While bamboo is not the most common bedding fabric, it's been gaining popularity thanks to its sustainable production and all the benefits this fabric can provide. Bamboo bedsheets come in a variety of colors and patterns as they are easy to dye and retain color well.
Weave and thread count
These are important characteristics of bedding fabrics. Weave refers to how loosely or tightly the threads are interlaced to create the fabric. A tighter weave makes bedding more pet-friendly as loose pet hair cannot easily get stuck between the tightly woven threads.
Thread count is the number of threads (strands of fabric) per square inch of fabric. Most sheets have a thread count between 200 and 400, sheets with a thread count below 180 tend to feel rough, and about 400 is usually a number listed for the multi-ply threads, so in reality, these sheets are not necessarily softer but they are often expensive.
Antistatic and antibacterial characteristics
As you’ve noticed in the pros and cons sections above, some fabrics are more antistatic and antibacterial than others. Bamboo is probably the best choice from this perspective, given that it is also very pet-friendly and resistant.
Two more things, which are not necessarily related to the quality of the bedding itself, can add to the longevity of your bedding.
Waterproof bottom layer
A waterproof mattress cover can keep your mattress (often the most expensive bedding item) from spills, potty accidents, dust mites, and bed bugs. It keeps the mattress cleaner and reduces the need to vacuum or dry clean it.

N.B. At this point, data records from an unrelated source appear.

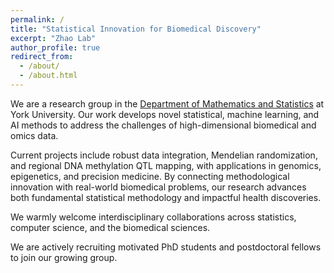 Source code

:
 ```yaml
---
permalink: /
title: "Statistical Innovation for Biomedical Discovery"
excerpt: "Zhao Lab"
author_profile: true
redirect_from: 
  - /about/
  - /about.html
---
```


We are a research group in the [Department of Mathematics and Statistics](https://www.yorku.ca/science/profiles/faculty/kaiqiong-zhao/)
at York University. Our work develops novel statistical, machine learning, and AI methods to address the challenges of high-dimensional biomedical and omics data. 

Current projects include robust data integration, Mendelian randomization, and regional DNA methylation QTL mapping, with applications in genomics, epigenetics, and precision medicine. By connecting methodological innovation with real-world biomedical problems, our research advances both fundamental statistical methodology and impactful health discoveries. 

We warmly welcome interdisciplinary collaborations across statistics, computer science, and the biomedical sciences.

We are actively recruiting motivated PhD students and postdoctoral fellows to join our growing group. 



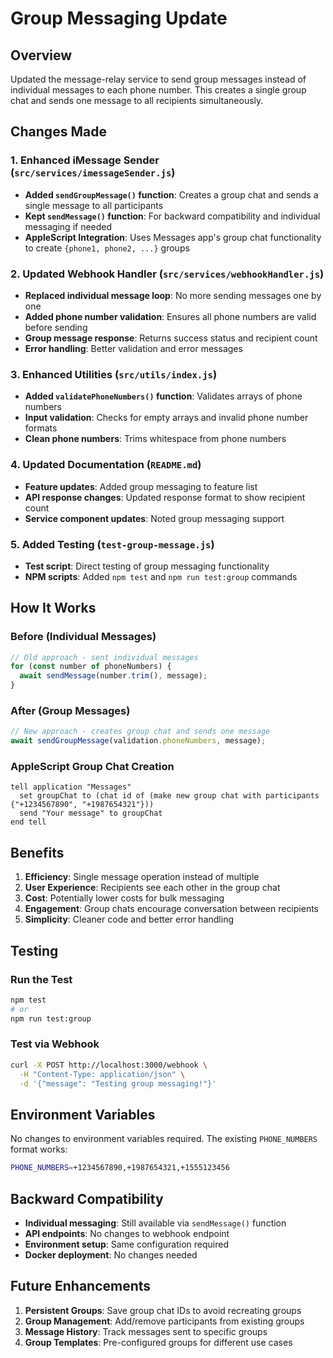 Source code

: # Group Messaging Update

## Overview
Updated the message-relay service to send group messages instead of individual messages to each phone number. This creates a single group chat and sends one message to all recipients simultaneously.

## Changes Made

### 1. Enhanced iMessage Sender (`src/services/imessageSender.js`)
- **Added `sendGroupMessage()` function**: Creates a group chat and sends a single message to all participants
- **Kept `sendMessage()` function**: For backward compatibility and individual messaging if needed
- **AppleScript Integration**: Uses Messages app's group chat functionality to create `{phone1, phone2, ...}` groups

### 2. Updated Webhook Handler (`src/services/webhookHandler.js`)
- **Replaced individual message loop**: No more sending messages one by one
- **Added phone number validation**: Ensures all phone numbers are valid before sending
- **Group message response**: Returns success status and recipient count
- **Error handling**: Better validation and error messages

### 3. Enhanced Utilities (`src/utils/index.js`)
- **Added `validatePhoneNumbers()` function**: Validates arrays of phone numbers
- **Input validation**: Checks for empty arrays and invalid phone number formats
- **Clean phone numbers**: Trims whitespace from phone numbers

### 4. Updated Documentation (`README.md`)
- **Feature updates**: Added group messaging to feature list
- **API response changes**: Updated response format to show recipient count
- **Service component updates**: Noted group messaging support

### 5. Added Testing (`test-group-message.js`)
- **Test script**: Direct testing of group messaging functionality
- **NPM scripts**: Added `npm test` and `npm run test:group` commands

## How It Works

### Before (Individual Messages)
```javascript
// Old approach - sent individual messages
for (const number of phoneNumbers) {
  await sendMessage(number.trim(), message);
}
```

### After (Group Messages)
```javascript
// New approach - creates group chat and sends one message
await sendGroupMessage(validation.phoneNumbers, message);
```

### AppleScript Group Chat Creation
```applescript
tell application "Messages"
  set groupChat to (chat id of (make new group chat with participants {"+1234567890", "+1987654321"}))
  send "Your message" to groupChat
end tell
```

## Benefits

1. **Efficiency**: Single message operation instead of multiple
2. **User Experience**: Recipients see each other in the group chat
3. **Cost**: Potentially lower costs for bulk messaging
4. **Engagement**: Group chats encourage conversation between recipients
5. **Simplicity**: Cleaner code and better error handling

## Testing

### Run the Test
```bash
npm test
# or
npm run test:group
```

### Test via Webhook
```bash
curl -X POST http://localhost:3000/webhook \
  -H "Content-Type: application/json" \
  -d '{"message": "Testing group messaging!"}'
```

## Environment Variables

No changes to environment variables required. The existing `PHONE_NUMBERS` format works:
```bash
PHONE_NUMBERS=+1234567890,+1987654321,+1555123456
```

## Backward Compatibility

- **Individual messaging**: Still available via `sendMessage()` function
- **API endpoints**: No changes to webhook endpoint
- **Environment setup**: Same configuration required
- **Docker deployment**: No changes needed

## Future Enhancements

1. **Persistent Groups**: Save group chat IDs to avoid recreating groups
2. **Group Management**: Add/remove participants from existing groups
3. **Message History**: Track messages sent to specific groups
4. **Group Templates**: Pre-configured groups for different use cases
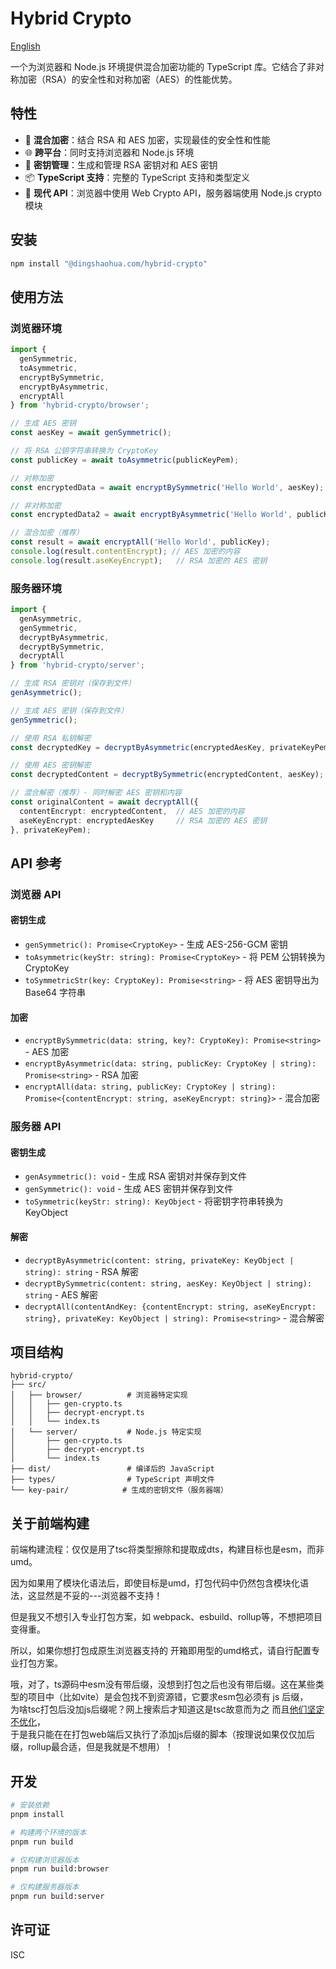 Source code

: # Hybrid Crypto

[English](./README.md)

一个为浏览器和 Node.js 环境提供混合加密功能的 TypeScript 库。它结合了非对称加密（RSA）的安全性和对称加密（AES）的性能优势。

## 特性

- 🔐 **混合加密**：结合 RSA 和 AES 加密，实现最佳的安全性和性能
- 🌐 **跨平台**：同时支持浏览器和 Node.js 环境
- 🔑 **密钥管理**：生成和管理 RSA 密钥对和 AES 密钥
- 📦 **TypeScript 支持**：完整的 TypeScript 支持和类型定义
- 🚀 **现代 API**：浏览器中使用 Web Crypto API，服务器端使用 Node.js crypto 模块

## 安装

```bash
npm install "@dingshaohua.com/hybrid-crypto"
```

## 使用方法

### 浏览器环境

```typescript
import {
  genSymmetric,
  toAsymmetric,
  encryptBySymmetric,
  encryptByAsymmetric,
  encryptAll
} from 'hybrid-crypto/browser';

// 生成 AES 密钥
const aesKey = await genSymmetric();

// 将 RSA 公钥字符串转换为 CryptoKey
const publicKey = await toAsymmetric(publicKeyPem);

// 对称加密
const encryptedData = await encryptBySymmetric('Hello World', aesKey);

// 非对称加密
const encryptedData2 = await encryptByAsymmetric('Hello World', publicKey);

// 混合加密（推荐）
const result = await encryptAll('Hello World', publicKey);
console.log(result.contentEncrypt); // AES 加密的内容
console.log(result.aseKeyEncrypt);   // RSA 加密的 AES 密钥
```

### 服务器环境

```typescript
import {
  genAsymmetric,
  genSymmetric,
  decryptByAsymmetric,
  decryptBySymmetric,
  decryptAll
} from 'hybrid-crypto/server';

// 生成 RSA 密钥对（保存到文件）
genAsymmetric();

// 生成 AES 密钥（保存到文件）
genSymmetric();

// 使用 RSA 私钥解密
const decryptedKey = decryptByAsymmetric(encryptedAesKey, privateKeyPem);

// 使用 AES 密钥解密
const decryptedContent = decryptBySymmetric(encryptedContent, aesKey);

// 混合解密（推荐）- 同时解密 AES 密钥和内容
const originalContent = await decryptAll({
  contentEncrypt: encryptedContent,  // AES 加密的内容
  aseKeyEncrypt: encryptedAesKey     // RSA 加密的 AES 密钥
}, privateKeyPem);
```

## API 参考

### 浏览器 API

#### 密钥生成
- `genSymmetric(): Promise<CryptoKey>` - 生成 AES-256-GCM 密钥
- `toAsymmetric(keyStr: string): Promise<CryptoKey>` - 将 PEM 公钥转换为 CryptoKey
- `toSymmetricStr(key: CryptoKey): Promise<string>` - 将 AES 密钥导出为 Base64 字符串

#### 加密
- `encryptBySymmetric(data: string, key?: CryptoKey): Promise<string>` - AES 加密
- `encryptByAsymmetric(data: string, publicKey: CryptoKey | string): Promise<string>` - RSA 加密
- `encryptAll(data: string, publicKey: CryptoKey | string): Promise<{contentEncrypt: string, aseKeyEncrypt: string}>` - 混合加密

### 服务器 API

#### 密钥生成
- `genAsymmetric(): void` - 生成 RSA 密钥对并保存到文件
- `genSymmetric(): void` - 生成 AES 密钥并保存到文件
- `toSymmetric(keyStr: string): KeyObject` - 将密钥字符串转换为 KeyObject

#### 解密
- `decryptByAsymmetric(content: string, privateKey: KeyObject | string): string` - RSA 解密
- `decryptBySymmetric(content: string, aesKey: KeyObject | string): string` - AES 解密
- `decryptAll(contentAndKey: {contentEncrypt: string, aseKeyEncrypt: string}, privateKey: KeyObject | string): Promise<string>` - 混合解密

## 项目结构

```
hybrid-crypto/
├── src/
│   ├── browser/          # 浏览器特定实现
│   │   ├── gen-crypto.ts
│   │   ├── decrypt-encrypt.ts
│   │   └── index.ts
│   └── server/           # Node.js 特定实现
│       ├── gen-crypto.ts
│       ├── decrypt-encrypt.ts
│       └── index.ts
├── dist/                 # 编译后的 JavaScript
├── types/                # TypeScript 声明文件
└── key-pair/            # 生成的密钥文件（服务器端）
```

## 关于前端构建
前端构建流程：仅仅是用了tsc将类型擦除和提取成dts，构建目标也是esm，而非umd。

因为如果用了模块化语法后，即使目标是umd，打包代码中仍然包含模块化语法，这显然是不妥的---浏览器不支持！   

但是我又不想引入专业打包方案，如 webpack、esbuild、rollup等，不想把项目变得重。

所以，如果你想打包成原生浏览器支持的 开箱即用型的umd格式，请自行配置专业打包方案。

哦，对了，ts源码中esm没有带后缀，没想到打包之后也没有带后缀。这在某些类型的项目中（比如vite）是会包找不到资源错，它要求esm包必须有 js 后缀，       
为啥tsc打包后没加js后缀呢？网上搜索后才知道这是tsc故意而为之 而且[他们坚定不优化](https://github.com/microsoft/TypeScript/issues/16577)，   
于是我只能在在打包web端后又执行了添加js后缀的脚本（按理说如果仅仅加后缀，rollup最合适，但是我就是不想用）！

## 开发

```bash
# 安装依赖
pnpm install

# 构建两个环境的版本
pnpm run build

# 仅构建浏览器版本
pnpm run build:browser

# 仅构建服务器版本
pnpm run build:server
```

## 许可证

ISC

Adding a quilt as a top layer can serve many functions. For example, your pets will likely be napping on the quilt instead of directly on the sheets, so if there’s any pet hair or dirt, it’ll end up mostly on the quilt. You can then rotate your quilts instead of taking the trouble to change your bedsheets often or clean off pet hair every night before you go to bed.
We hope this article helps you choose the right bedding for you and your fur babies.